O prefeito Bruno Covas explica que os pacientes, nesses casos, receberão os primeiros cuidados antes de serem transferidos.

hospital de campanha - Estadão Conteúdo - Estadão Conteúdo
Imagem: Estadão Conteúdo

A especialista explica ao UOL que os materiais utilizados na construção dos hospitais de campanha tendem a ser os de fácil limpeza. Como a estrutura é projetada para receber grande rotatividade de pessoas, é preciso que os materiais facilitem a assepsia.

"O piso normalmente é vinílico, enquanto as divisórias, em sua maioria, são feitas com materiais melamínicos [laminados]—que, com álcool, a limpeza já é feita", explica.

Como será o funcionamento em São Paulo

Em São Paulo, o secretário de Saúde, Edson Aparecido, detalha o funcionamento das unidades: "Quando uma unidade básica de saúde (UBS), uma unidade de pronto atendimento (UPA) ou algum pronto-socorro da cidade receber e diagnosticar alguém com coronavírus, o paciente vai ser enviado para os hospitais de campanha. Neles, ficarão sem acompanhante e sem receber visita, por cerca de 14 dias — até que o quadro se estabilize".

Serão investidos R$ 35 milhões nas obras. Os leitos terão ar-condicionado, vedação térmica e respiradores mecânicos.

hospital - NILTON FUKUDA/ESTADÃO CONTEÚDO - NILTON FUKUDA/ESTADÃO CONTEÚDO
Imagem: NILTON FUKUDA/ESTADÃO CONTEÚDO

A previsão, por ora, é de que os hospitais funcionem até julho. Neles, trabalharão mais de 2 mil profissionais da saúde.

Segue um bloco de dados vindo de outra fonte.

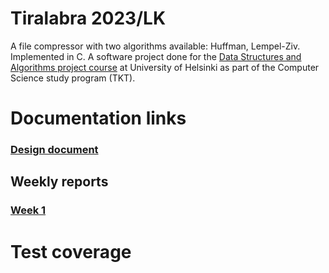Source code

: # Tiralabra 2023/LK

A file compressor with two algorithms available: Huffman, Lempel-Ziv. Implemented in C. A software project done for the [Data Structures and Algorithms project course](https://tiralabra.github.io/2023_loppukesa/index) at University of Helsinki as part of the Computer Science study program (TKT).

# Documentation links

### [Design document](doc/design.md)

## Weekly reports
### [Week 1](doc/week1.md)

# Test coverage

O prefeito Covas explica que o intuito da hospedagem é que os profissionais se desloquem o mínimo possível pela cidade. A gestão do hospital do Pacaembu será feita pelo hospital Albert Einstein, que abriu 509 vagas de emprego para profissionais da saúde só para trabalhar na unidade.

Covas e Aparecido disseram que, se necessário for, mais leitos serão construídos. "Os leitos que serão construídos são suficientes para o cenário atual do crescimento de coronavírus na cidade. Não são estruturas pequenas. Para um hospital como esse, foram mobilizadas 13 categorias de profissionais da saúde. Famílias não poderão visitar, mas teremos áreas preparadas para recebê-las e comunicar a respeito do quadro de saúde dos pacientes", afirmou o secretário. Os 190 primeiros leitos, informa Aparecido, estão cobertos com insumos.